■ WHAT IS NEEDED: When "index" occurs in a line of the material, copy that line.

■ INPUT MATERIAL:
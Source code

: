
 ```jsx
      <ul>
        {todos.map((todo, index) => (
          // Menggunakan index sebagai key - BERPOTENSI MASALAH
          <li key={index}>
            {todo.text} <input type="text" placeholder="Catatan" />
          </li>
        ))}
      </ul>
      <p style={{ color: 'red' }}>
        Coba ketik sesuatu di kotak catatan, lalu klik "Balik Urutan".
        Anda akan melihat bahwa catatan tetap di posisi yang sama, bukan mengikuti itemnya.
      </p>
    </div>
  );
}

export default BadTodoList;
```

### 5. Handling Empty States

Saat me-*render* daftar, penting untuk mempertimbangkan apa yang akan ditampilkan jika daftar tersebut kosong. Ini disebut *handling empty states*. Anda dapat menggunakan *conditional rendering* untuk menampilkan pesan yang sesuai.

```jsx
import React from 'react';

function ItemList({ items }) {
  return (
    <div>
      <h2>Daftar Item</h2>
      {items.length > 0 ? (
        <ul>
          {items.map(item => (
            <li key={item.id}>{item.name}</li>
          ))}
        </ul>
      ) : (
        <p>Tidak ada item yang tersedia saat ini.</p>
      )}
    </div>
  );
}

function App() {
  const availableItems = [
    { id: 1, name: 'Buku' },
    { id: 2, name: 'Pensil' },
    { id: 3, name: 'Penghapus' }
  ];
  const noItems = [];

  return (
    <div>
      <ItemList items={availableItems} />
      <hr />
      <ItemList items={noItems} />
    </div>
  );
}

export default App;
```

■ YOUR SOLUTION:
        {todos.map((todo, index) => (
          // Menggunakan index sebagai key - BERPOTENSI MASALAH
          <li key={index}>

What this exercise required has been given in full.